Contudo, é importante destacar que nem sempre esse valor é pago corretamente.
A Constituição Federal, em seu artigo 7º, inciso XXIII, garante uma remuneração especial para quem atua em atividades perigosas, penosas ou insalubres.
A CLT — Consolidação das Leis do Trabalho — reafirma esse direito, e em seus artigos 189 e seguintes estabelece os parâmetros para se receber o adicional de insalubridade, que pode ser nos seguintes graus: mínimo (10%), médio (20%) ou máximo (40%), incidindo sobre o salário mínimo.

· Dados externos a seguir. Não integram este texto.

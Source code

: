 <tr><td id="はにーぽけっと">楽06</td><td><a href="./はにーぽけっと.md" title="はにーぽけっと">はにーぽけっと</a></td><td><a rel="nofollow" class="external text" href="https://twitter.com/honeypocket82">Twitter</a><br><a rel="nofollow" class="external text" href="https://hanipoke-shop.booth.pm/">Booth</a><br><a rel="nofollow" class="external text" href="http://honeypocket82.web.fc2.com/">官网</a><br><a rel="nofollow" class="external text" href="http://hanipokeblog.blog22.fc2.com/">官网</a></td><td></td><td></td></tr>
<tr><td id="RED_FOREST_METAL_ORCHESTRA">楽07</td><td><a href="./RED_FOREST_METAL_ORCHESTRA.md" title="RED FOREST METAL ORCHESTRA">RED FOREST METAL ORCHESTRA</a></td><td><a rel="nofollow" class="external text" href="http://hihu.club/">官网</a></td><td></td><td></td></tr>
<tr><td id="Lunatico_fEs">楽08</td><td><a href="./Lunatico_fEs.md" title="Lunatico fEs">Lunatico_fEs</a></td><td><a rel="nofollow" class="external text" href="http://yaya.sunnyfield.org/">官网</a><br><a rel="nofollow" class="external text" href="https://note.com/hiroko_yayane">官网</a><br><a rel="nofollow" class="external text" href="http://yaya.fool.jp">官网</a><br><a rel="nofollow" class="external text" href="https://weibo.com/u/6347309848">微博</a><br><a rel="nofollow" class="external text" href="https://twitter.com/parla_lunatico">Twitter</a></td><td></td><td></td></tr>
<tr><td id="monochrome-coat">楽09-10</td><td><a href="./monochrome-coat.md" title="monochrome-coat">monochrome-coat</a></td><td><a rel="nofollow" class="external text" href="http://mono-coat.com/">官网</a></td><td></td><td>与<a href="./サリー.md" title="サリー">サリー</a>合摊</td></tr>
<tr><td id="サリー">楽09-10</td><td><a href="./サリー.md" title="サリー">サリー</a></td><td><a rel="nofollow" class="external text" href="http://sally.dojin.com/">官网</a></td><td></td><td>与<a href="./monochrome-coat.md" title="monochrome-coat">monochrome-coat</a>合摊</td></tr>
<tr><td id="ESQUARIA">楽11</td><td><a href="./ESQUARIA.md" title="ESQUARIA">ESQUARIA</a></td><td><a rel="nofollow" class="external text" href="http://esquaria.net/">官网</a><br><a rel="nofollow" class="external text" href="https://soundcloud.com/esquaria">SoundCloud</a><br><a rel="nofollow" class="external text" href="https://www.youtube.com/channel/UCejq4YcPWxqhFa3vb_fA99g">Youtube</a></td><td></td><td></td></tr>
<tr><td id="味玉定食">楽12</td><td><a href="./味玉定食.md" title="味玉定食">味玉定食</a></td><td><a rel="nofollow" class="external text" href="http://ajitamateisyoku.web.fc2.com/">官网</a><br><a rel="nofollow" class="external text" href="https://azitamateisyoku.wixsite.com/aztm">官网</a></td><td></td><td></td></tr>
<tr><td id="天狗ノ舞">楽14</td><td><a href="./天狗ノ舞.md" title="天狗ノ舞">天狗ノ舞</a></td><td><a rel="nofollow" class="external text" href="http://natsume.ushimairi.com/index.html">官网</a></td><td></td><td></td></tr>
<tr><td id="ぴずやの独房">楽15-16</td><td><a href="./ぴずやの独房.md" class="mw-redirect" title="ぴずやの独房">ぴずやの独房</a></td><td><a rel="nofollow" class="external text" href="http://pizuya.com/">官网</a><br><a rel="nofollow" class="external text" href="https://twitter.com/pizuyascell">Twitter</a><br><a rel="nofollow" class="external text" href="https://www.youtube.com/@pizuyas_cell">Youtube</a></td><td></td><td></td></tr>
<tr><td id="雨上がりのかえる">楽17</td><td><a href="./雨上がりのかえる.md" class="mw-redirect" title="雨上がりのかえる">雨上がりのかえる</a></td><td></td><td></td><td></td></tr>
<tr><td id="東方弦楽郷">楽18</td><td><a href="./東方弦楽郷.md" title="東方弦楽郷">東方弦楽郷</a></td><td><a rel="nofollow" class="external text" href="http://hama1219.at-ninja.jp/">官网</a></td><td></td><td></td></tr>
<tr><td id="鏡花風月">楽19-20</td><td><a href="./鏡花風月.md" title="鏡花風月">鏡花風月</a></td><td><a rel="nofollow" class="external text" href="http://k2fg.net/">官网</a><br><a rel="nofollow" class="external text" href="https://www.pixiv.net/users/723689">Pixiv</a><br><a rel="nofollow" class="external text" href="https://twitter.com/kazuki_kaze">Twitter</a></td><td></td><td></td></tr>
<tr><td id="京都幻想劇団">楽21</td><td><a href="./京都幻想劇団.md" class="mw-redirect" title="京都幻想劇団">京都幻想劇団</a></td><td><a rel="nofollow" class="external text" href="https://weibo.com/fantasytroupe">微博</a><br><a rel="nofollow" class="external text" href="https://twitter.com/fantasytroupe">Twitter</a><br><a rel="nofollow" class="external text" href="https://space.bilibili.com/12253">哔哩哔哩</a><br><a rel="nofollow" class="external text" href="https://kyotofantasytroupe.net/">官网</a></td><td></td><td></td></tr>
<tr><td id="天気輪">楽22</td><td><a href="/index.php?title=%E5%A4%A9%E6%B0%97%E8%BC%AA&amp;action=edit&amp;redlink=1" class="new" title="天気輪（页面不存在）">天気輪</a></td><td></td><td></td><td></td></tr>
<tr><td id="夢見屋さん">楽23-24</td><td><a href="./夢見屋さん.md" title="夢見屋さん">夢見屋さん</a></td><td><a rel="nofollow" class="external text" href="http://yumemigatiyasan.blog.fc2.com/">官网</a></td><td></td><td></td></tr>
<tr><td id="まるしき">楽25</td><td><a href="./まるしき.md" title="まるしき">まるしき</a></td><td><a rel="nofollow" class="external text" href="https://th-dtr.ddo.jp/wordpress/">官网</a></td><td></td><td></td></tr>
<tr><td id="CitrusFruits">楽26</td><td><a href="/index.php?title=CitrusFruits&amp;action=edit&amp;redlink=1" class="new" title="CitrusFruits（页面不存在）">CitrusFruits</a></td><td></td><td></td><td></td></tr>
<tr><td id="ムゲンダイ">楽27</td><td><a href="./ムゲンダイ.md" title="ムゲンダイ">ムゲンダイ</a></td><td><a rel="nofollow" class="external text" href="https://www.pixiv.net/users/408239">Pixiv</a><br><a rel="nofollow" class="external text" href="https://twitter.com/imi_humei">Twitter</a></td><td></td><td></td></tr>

Um problema que ocorre para os profissionais de saúde com vínculo empregatício é que os empregadores costumam pagar o adicional, mas em porcentagem inferior ao valor devido.
E, na condição desse profissional, não é raro trabalhar em contato direto com agentes biológicos. Em geral, essas atividades são consideradas insalubres em grau máximo. Porém, os profissionais de saúde recebem em grau médio ou mínimo.
Em um processo, para se comprovar o grau correto de insalubridade, é necessária a realização de perícia técnica. Essa perícia é designada pelo juiz do trabalho e realizada por um profissional de sua confiança.
Exemplos de atividades que costumam caracterizar grau máximo de insalubridade
- Dar banho;
- Trocar fraldas;
- Contato com doenças infectocontagiosas, como tuberculose;
- Atuação em Unidade de Tratamento Intensivo (UTI).
O fornecimento de Equipamento de Proteção Individual (EPI), e a utilização correta, pode reduzir os riscos, mas em se tratando de contato com agentes biológicos, a eficácia desses equipamentos de proteção é inconclusiva.
O pagamento do adicional de insalubridade, bem como a diferença, por exemplo, entre o grau médio e máximo, pode ser pleiteado judicialmente.